[[ Material provided, beginning ]]
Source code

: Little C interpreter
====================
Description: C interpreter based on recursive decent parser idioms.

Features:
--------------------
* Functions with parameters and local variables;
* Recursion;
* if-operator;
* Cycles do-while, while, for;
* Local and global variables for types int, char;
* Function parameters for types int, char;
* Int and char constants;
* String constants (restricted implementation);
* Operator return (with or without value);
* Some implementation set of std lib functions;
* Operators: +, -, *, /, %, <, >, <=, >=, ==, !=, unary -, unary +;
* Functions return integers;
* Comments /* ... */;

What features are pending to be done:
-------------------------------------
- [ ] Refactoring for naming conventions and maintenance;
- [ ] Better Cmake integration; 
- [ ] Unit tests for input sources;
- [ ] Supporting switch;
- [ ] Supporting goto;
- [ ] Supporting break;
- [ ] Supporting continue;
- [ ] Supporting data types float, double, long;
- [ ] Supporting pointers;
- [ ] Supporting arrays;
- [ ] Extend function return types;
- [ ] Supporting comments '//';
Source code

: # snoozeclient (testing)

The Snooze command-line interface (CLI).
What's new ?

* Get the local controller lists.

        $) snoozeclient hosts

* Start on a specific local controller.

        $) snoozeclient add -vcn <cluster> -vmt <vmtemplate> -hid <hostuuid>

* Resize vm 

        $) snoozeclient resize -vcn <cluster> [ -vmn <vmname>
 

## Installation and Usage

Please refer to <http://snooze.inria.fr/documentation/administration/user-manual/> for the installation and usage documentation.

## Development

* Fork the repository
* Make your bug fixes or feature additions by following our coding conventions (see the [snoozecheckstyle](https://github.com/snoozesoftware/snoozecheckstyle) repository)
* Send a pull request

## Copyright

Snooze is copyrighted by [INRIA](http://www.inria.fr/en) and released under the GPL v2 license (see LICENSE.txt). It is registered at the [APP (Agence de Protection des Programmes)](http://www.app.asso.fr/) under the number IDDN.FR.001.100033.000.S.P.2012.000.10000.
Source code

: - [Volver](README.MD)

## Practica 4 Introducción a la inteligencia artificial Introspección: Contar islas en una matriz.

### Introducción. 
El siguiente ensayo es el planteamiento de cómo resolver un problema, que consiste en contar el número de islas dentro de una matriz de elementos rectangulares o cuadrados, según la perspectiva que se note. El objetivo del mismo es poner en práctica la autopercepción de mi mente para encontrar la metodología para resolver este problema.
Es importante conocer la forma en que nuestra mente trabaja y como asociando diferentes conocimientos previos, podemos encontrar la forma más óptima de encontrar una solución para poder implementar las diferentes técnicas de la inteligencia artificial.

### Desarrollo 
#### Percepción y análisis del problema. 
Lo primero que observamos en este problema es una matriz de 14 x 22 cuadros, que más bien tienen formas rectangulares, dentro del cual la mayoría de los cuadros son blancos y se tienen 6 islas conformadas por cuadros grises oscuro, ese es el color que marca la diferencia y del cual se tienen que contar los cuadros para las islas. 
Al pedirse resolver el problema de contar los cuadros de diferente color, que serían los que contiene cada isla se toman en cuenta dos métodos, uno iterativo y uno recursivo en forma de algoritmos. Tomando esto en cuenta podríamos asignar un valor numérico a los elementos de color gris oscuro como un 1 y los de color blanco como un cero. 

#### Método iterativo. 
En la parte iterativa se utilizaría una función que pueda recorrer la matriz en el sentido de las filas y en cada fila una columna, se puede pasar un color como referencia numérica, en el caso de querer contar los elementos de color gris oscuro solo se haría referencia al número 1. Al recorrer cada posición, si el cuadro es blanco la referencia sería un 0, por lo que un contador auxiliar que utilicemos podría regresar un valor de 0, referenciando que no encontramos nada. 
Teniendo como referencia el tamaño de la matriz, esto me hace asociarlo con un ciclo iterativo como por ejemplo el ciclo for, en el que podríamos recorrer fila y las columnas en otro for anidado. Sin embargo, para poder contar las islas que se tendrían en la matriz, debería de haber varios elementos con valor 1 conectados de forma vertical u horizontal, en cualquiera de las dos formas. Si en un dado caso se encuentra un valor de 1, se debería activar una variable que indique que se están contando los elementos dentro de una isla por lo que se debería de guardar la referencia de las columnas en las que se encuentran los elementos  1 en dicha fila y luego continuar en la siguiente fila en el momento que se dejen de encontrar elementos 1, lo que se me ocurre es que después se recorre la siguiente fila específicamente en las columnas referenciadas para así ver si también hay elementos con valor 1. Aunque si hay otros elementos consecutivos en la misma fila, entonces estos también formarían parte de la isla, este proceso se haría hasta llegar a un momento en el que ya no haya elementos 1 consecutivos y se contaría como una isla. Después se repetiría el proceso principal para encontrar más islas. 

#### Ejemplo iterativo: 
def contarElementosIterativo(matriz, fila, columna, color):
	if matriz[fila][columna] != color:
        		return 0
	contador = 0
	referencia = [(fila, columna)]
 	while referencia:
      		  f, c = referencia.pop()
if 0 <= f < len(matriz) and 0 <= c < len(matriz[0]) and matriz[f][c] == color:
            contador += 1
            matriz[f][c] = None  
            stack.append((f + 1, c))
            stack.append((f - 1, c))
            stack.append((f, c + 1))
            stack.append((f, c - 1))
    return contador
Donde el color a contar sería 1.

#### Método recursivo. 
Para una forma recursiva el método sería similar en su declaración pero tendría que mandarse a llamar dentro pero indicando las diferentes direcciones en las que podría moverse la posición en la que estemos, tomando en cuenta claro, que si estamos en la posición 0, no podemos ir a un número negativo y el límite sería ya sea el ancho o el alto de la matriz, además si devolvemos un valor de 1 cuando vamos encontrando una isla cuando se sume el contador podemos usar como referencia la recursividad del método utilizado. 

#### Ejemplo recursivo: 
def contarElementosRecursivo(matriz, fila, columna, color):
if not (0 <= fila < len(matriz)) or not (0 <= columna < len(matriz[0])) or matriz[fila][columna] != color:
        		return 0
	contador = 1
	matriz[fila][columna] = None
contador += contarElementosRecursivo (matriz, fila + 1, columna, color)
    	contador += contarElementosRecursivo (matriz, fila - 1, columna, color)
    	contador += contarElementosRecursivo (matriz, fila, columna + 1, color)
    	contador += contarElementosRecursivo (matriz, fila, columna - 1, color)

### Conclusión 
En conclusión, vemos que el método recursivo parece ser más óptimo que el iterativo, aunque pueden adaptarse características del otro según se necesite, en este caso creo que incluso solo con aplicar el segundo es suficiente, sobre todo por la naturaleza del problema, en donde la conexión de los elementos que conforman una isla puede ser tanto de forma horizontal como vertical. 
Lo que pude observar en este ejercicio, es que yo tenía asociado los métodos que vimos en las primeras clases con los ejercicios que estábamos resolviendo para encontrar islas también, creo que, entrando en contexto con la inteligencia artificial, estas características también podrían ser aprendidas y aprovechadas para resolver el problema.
[[ Material provided, end ]]
Would you copy, unchanged, the stretch of the records above that begins at the line containing "contador += contarElementosRecursivo (matriz, fila, columna +" and ends at the line containing "### Conclusión", and only that?

=== Response to this task ===
    	contador += contarElementosRecursivo (matriz, fila, columna + 1, color)
    	contador += contarElementosRecursivo (matriz, fila, columna - 1, color)

### Conclusión 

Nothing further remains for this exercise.